> _About this task_
I need the lines below from the one with "- [ ] Sin, Cos, Tan, etc." down to the one with "For now, that" reproduced exactly, both ends included, and nothing else.

> _Stored data entries_
⁂
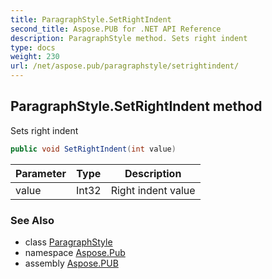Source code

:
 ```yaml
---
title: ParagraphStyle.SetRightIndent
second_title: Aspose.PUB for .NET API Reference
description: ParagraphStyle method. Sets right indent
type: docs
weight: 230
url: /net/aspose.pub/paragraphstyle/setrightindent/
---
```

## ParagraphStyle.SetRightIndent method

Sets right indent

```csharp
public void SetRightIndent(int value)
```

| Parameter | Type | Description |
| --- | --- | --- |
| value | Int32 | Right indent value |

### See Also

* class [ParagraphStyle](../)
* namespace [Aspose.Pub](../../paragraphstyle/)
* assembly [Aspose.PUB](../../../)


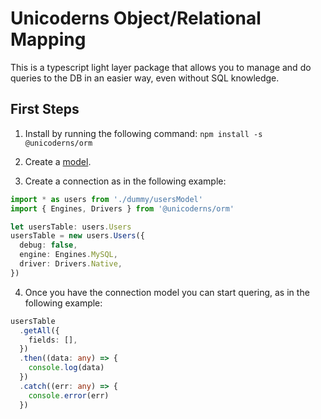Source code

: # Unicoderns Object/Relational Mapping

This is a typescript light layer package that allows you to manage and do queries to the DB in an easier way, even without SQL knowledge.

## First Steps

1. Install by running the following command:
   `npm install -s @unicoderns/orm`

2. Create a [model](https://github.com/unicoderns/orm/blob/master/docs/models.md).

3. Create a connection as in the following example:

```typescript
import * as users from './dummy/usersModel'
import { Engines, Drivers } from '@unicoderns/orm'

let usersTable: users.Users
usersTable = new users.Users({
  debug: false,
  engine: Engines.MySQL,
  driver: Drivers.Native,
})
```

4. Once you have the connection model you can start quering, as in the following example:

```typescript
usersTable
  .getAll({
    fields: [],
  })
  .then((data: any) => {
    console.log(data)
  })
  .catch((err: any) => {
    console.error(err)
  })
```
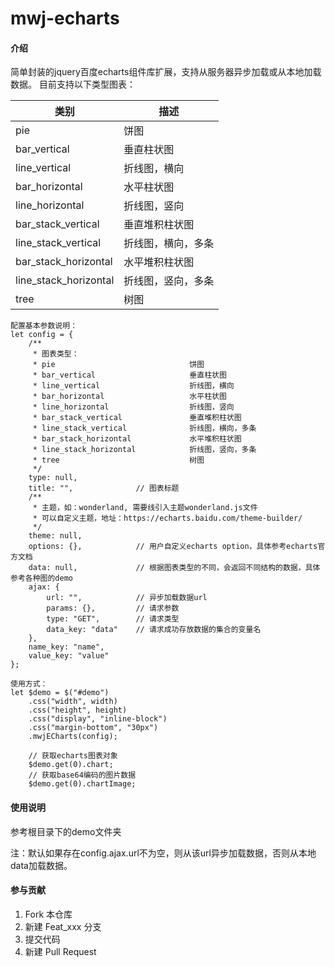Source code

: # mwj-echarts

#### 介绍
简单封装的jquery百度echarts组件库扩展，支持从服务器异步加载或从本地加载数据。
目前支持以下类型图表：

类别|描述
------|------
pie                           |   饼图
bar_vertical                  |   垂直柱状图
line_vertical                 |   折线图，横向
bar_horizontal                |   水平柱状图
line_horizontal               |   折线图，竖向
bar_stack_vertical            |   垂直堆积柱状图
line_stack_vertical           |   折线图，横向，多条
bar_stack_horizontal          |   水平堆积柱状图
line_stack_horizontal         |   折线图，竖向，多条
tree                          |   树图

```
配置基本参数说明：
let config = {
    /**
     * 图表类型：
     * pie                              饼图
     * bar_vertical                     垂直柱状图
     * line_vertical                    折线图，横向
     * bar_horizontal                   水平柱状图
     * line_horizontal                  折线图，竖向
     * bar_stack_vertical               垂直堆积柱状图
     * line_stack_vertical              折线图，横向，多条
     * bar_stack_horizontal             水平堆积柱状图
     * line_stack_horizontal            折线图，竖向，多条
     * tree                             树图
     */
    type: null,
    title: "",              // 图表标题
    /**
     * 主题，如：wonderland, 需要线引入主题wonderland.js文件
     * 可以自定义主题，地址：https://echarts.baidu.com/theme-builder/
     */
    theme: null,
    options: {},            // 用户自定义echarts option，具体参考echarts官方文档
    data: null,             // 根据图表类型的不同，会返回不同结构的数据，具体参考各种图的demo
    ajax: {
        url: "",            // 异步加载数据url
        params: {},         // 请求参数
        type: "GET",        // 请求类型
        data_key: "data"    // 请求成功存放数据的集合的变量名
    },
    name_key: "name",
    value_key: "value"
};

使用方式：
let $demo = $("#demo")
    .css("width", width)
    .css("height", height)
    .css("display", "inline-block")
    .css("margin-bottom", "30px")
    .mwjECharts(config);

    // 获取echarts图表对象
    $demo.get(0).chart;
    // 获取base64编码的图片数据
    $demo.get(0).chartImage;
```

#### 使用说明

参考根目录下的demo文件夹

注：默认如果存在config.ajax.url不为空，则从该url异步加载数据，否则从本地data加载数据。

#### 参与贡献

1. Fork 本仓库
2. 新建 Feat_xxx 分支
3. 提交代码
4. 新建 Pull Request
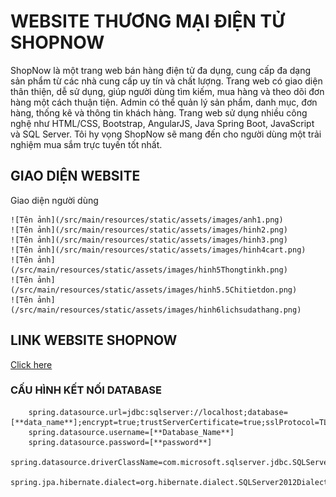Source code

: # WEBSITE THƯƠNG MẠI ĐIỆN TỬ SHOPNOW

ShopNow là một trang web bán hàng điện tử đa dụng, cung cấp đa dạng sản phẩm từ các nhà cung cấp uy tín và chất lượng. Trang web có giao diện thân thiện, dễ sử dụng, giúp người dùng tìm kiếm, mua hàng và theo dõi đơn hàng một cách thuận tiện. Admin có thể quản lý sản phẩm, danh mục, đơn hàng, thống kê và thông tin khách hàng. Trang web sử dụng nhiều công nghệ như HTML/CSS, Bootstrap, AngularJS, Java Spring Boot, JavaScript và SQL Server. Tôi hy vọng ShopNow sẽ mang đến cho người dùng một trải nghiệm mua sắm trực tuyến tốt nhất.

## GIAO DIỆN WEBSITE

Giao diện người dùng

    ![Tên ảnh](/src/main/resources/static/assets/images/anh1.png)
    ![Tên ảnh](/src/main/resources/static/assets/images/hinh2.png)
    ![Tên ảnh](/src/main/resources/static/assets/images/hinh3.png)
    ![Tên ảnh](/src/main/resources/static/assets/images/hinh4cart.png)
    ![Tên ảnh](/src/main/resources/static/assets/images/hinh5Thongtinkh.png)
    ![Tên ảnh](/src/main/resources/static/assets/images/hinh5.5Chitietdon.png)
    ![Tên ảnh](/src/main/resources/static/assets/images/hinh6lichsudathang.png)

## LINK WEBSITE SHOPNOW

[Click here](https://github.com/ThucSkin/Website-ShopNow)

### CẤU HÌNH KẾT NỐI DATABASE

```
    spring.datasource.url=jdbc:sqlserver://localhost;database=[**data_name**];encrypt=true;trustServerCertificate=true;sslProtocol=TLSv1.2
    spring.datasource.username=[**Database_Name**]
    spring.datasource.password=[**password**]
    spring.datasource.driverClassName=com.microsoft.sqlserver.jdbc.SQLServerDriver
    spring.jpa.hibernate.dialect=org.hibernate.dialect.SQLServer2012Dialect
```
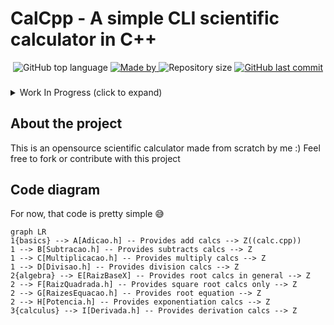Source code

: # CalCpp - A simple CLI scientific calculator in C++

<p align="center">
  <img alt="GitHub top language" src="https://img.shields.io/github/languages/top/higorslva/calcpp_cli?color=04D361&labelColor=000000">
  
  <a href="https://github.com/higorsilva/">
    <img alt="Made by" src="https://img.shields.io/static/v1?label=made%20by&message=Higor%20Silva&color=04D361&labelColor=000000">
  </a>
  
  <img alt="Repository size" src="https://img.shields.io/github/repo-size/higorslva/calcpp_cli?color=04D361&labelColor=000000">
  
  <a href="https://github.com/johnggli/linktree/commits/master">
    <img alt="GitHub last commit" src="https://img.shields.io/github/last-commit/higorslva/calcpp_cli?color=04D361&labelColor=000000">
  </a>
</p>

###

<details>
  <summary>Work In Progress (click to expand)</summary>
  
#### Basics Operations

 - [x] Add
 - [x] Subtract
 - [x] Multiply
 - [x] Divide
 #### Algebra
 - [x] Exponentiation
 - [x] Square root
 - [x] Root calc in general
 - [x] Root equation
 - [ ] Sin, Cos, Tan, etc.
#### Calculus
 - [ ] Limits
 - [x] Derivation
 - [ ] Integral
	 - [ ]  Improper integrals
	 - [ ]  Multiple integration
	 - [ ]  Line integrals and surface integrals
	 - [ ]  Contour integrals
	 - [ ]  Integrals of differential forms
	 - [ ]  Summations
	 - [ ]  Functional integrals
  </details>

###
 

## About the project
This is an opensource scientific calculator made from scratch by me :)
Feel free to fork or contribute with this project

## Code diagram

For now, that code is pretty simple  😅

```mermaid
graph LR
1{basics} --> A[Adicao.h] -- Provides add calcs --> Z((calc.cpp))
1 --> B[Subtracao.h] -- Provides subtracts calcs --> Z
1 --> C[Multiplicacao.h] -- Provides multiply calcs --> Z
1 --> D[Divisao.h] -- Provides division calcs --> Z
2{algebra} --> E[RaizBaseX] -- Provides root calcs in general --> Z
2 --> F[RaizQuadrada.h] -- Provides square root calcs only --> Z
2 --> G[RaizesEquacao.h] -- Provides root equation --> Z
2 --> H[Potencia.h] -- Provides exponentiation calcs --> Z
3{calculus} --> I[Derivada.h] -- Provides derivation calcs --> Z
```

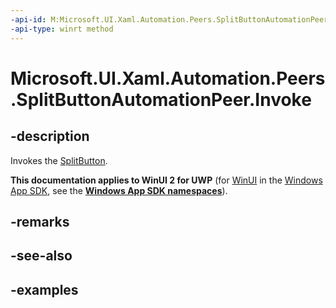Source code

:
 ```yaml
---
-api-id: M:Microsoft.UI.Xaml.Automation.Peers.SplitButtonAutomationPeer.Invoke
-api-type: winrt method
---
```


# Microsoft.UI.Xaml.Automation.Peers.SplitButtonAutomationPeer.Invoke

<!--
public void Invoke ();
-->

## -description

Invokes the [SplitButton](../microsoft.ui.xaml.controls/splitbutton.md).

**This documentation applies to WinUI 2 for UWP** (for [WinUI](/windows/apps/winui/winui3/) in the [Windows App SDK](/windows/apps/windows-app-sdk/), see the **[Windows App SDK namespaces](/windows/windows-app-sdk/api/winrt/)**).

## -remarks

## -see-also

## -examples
⁂
> _Answer for this exercise_
 - [ ] Sin, Cos, Tan, etc.
#### Calculus
 - [ ] Limits
 - [x] Derivation
 - [ ] Integral
	 - [ ]  Improper integrals
	 - [ ]  Multiple integration
	 - [ ]  Line integrals and surface integrals
	 - [ ]  Contour integrals
	 - [ ]  Integrals of differential forms
	 - [ ]  Summations
	 - [ ]  Functional integrals
  </details>

###
 

## About the project
This is an opensource scientific calculator made from scratch by me :)
Feel free to fork or contribute with this project

## Code diagram

For now, that code is pretty simple  😅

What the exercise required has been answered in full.